— Oui. Il en reste un. Mais il est totalement hors de ta portée. Chasse-le de tes pensées.
— C’est Tanis qui l’a, insista Laurana. L’aurait-il perdu ? Où est Tanis ?
— Chasse-le de tes pensées.
— Qu’est-ce que cela signifie ?
La voix sépulcrale de l’historien fit frémir Laurana :
— Je ne prédis pas l’avenir. Je ne vois que le présent qui se transforme en passé, et cela, depuis que le temps existe. J’ai vu l’amour qui, par sa volonté de tout sacrifier, a redonné espoir au monde. J’ai vu l’amour essayer de supplanter l’orgueil et la soif du pouvoir, et échouer. Le monde s’est assombri à cause de cet échec, mais ce n’est qu’un nuage qui passe devant le soleil. Le soleil et l’amour, eux, sont toujours là. Enfin, j’ai vu l’amour égaré dans les ténèbres. L’amour mal placé, mal compris, car l’amant ne connaissait pas son propre cœur.

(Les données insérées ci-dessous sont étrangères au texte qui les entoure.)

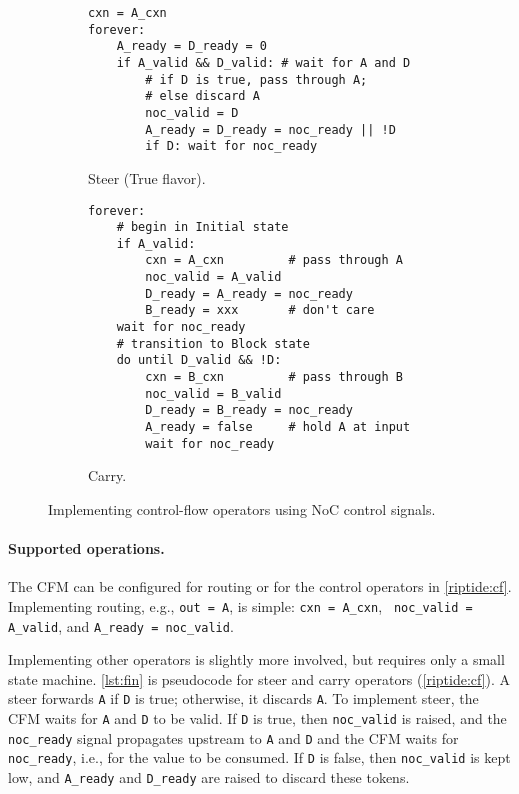 \begin{figure}[t]
\begin{subfigure}{\linewidth}
\begin{lstlisting}[style=custompython]
cxn = A_cxn
forever:
    A_ready = D_ready = 0
    if A_valid && D_valid: # wait for A and D
        # if D is true, pass through A;
        # else discard A 
        noc_valid = D
        A_ready = D_ready = noc_ready || !D
        if D: wait for noc_ready
\end{lstlisting}
\caption{Steer (True flavor).}
\label{lst:fin:steer}
\end{subfigure}

\begin{subfigure}{\linewidth}
\begin{lstlisting}[style=custompython]
forever:
    # begin in Initial state
    if A_valid:
        cxn = A_cxn         # pass through A
        noc_valid = A_valid
        D_ready = A_ready = noc_ready
        B_ready = xxx       # don't care
    wait for noc_ready
    # transition to Block state
    do until D_valid && !D:
        cxn = B_cxn         # pass through B
        noc_valid = B_valid
        D_ready = B_ready = noc_ready
        A_ready = false     # hold A at input
        wait for noc_ready
\end{lstlisting}
\caption{Carry.}
\label{lst:fin:carry}
\end{subfigure}
  \caption{Implementing control-flow operators using NoC control
    signals.}
  \label{lst:fin}
\end{figure}

\paragraph{Supported operations.}
The CFM can be configured for routing or for the control operators in
\autoref{riptide:cf}.
%
Implementing routing, e.g., {\tt out = A}, is simple: {\tt cxn = A\_cxn}, {\tt
noc\_valid = A\_valid}, and {\tt A\_ready = noc\_valid}.

Implementing other operators is slightly more involved, but requires only a
small state machine.
%
\autoref{lst:fin} is pseudocode for steer and carry operators
(\autoref{riptide:cf}).
%
A steer forwards {\tt A} if {\tt D} is true; otherwise,
it discards {\tt A}.
%
To implement steer, the CFM waits for {\tt A} and {\tt D}
to be valid.
%
If {\tt D} is true, then {\tt noc\_valid} is raised, and the {\tt
  noc\_ready} signal propagates upstream to {\tt A} and {\tt D}
and the CFM waits for {\tt noc\_ready}, i.e., for the value to be consumed.
%
If {\tt D} is false, then {\tt noc\_valid} is kept low, and
{\tt A\_ready} and {\tt D\_ready} are raised to discard these
tokens.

— Tu t’exprimes par énigmes, s’insurgea Laurana.
— Vraiment ? fit Astinus en s’inclinant. Bonne chance, Lauralanthalasa. Un dernier conseil : consacre-toi à la tâche qui est tienne et à rien d’autre.
L’historien s’éloigna.
Laurana le regarda partir. Ses paroles résonnaient dans sa tête : « L’amour égaré dans les ténèbres ». Était-ce si énigmatique, ou refusait-elle simplement d’admettre ce qu’Astinus suggérait ?
« J’ai laissé Tanis à Flotsam pour qu’il s’occupe de mes affaires en mon absence », avait dit Kitiara.
Kitiara, le Seigneur des Dragons, l’humaine que Tanis aimait.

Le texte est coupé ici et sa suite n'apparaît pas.